Data Quality Management 101 – DATAVERSITY

Data Quality Management is necessary for dealing with the real challenge of low-quality data. Data Quality Management can stop the waste of time and energy required to deal with inaccurate data by manually reprocessing it. Low-quality data can hide problems in operations and make regulatory compliance a challenge.

Good Data Quality Management is essential for making sense of data. It helps in establishing a framework for the organization and supports rules for Data Quality.

Accurate, up-to-date data offers a clear image of the organization’s day-to-day operations. Poor quality can promote mistakes and errors, including unnecessary expenses and lost invoices. Accurate data promotes confidence in application results and reduces unnecessary costs.

Good Data Quality Management will build a foundation of useful information that helps in understanding the organization’s expenses and processes.

Poor quality data is recorded incorrectly at the beginning, is distorted during use or storage, or has become outdated. Other examples of poor data quality include:

  • Incomplete data
  • Inconsistent data
  • Duplicated data
  • Poorly defined data
  • Poorly organized data
  • Poor Data Security

What Is Data Quality Management?

Data Quality Management can be described as a group of practices used to maintain and access accurate information. Each step of handling the data must include efforts to support accuracy. It starts with acquiring the data, implementing it, distributing it, and analyzing it, with the goal of receiving high quality, error-free information.

Increasingly, businesses are using data to promote intelligent decision-making on marketing issues, product development, and communications strategies. High-quality data can normally be processed and analyzed more quickly than low-quality data. High-quality data leads to faster and better insights, and supports business intelligence gathering and analytics.

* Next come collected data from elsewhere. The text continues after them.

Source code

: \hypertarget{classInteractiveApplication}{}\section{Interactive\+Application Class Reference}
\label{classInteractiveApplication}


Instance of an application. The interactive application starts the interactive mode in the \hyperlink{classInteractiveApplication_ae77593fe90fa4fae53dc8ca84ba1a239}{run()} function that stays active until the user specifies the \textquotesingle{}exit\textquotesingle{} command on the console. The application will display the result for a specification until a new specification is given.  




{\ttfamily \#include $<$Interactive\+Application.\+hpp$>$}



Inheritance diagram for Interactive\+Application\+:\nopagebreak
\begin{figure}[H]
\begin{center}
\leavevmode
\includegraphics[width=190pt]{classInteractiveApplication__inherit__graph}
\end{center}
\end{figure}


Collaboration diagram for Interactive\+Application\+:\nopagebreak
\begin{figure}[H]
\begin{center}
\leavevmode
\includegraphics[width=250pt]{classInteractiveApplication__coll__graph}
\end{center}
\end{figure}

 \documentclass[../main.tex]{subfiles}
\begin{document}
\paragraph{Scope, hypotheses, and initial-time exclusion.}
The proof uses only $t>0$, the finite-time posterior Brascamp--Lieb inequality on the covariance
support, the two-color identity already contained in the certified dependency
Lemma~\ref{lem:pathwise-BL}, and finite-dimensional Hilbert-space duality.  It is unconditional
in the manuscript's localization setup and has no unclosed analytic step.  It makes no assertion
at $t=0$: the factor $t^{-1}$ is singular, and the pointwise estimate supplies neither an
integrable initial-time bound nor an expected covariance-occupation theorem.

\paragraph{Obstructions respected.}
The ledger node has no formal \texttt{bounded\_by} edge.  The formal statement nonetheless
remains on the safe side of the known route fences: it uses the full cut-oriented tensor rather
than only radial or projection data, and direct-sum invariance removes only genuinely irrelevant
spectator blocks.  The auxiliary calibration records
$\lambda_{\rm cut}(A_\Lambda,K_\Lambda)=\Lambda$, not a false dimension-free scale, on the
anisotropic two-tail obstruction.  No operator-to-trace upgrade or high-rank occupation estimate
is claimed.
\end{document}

What Are Data Quality Tools?

A good Data Quality Management system makes use of tools that can help to improve an organization’s data trustworthiness. Data Quality tools are the processes and technologies for identifying, understanding and correcting flaws in data that support effective information governance across operational business processes and decision-making. The tools available include a range of functions, such as:

  • Data Cleansing: Used to correct unknown data types (reformatting), eliminate duplicated records, and improve substandard data representations. Data cleansing ensures the following of data standardization rules that are needed to enable analysis and insights from data sets. The data cleansing process also establishes hierarchies and makes data customizable to fit an organization’s unique data requirements.
  • Data Monitoring: A process that monitors and ensures that an organization’s Data Quality is developed, used, and maintained within an organization. This tool normally uses automation to monitor the quality of data. Typically, an organization develops its own key performance indicators (KPIs) and Data Quality metrics. The data monitoring process is used to measure these metrics and evaluate them against a configured Data Quality baseline. Most Data Quality monitoring systems are designed to alert data administrators when quality thresholds are not met.
  • Data Profiling: The process of data profiling can be used to establish trends, and help in discovering inconsistencies within the data. This process combines the monitoring and cleansing of data. Data profiling is used for:
    • Creating data relationships
    • Verifying available data against descriptions
    • Comparing the available data to a standard statistical baseline
  • Data Parsing: This tool is used to discover if data conforms to recognizable patterns. Data parsing based on patterns supports automated recognition, such as a telephone number’s area code or the parts of a human name.
  • Data Matching: It reduces data duplication and can improve data accuracy. It analyzes the duplication of data in all records coming from a single data source, identifying both exact and approximate matches. The process allows duplicate data to be removed manually.
  • Data Standardization: The transformation of data from a variety of sources and different formats into a uniform and consistent format. It repairs such things as inconsistent capitalization, acronyms, punctuation, and values located in the wrong fields. Data standardization helps ensure the stored data uses the same, consistent format.
  • Data Enrichment: The process of supplementing missing or incomplete data.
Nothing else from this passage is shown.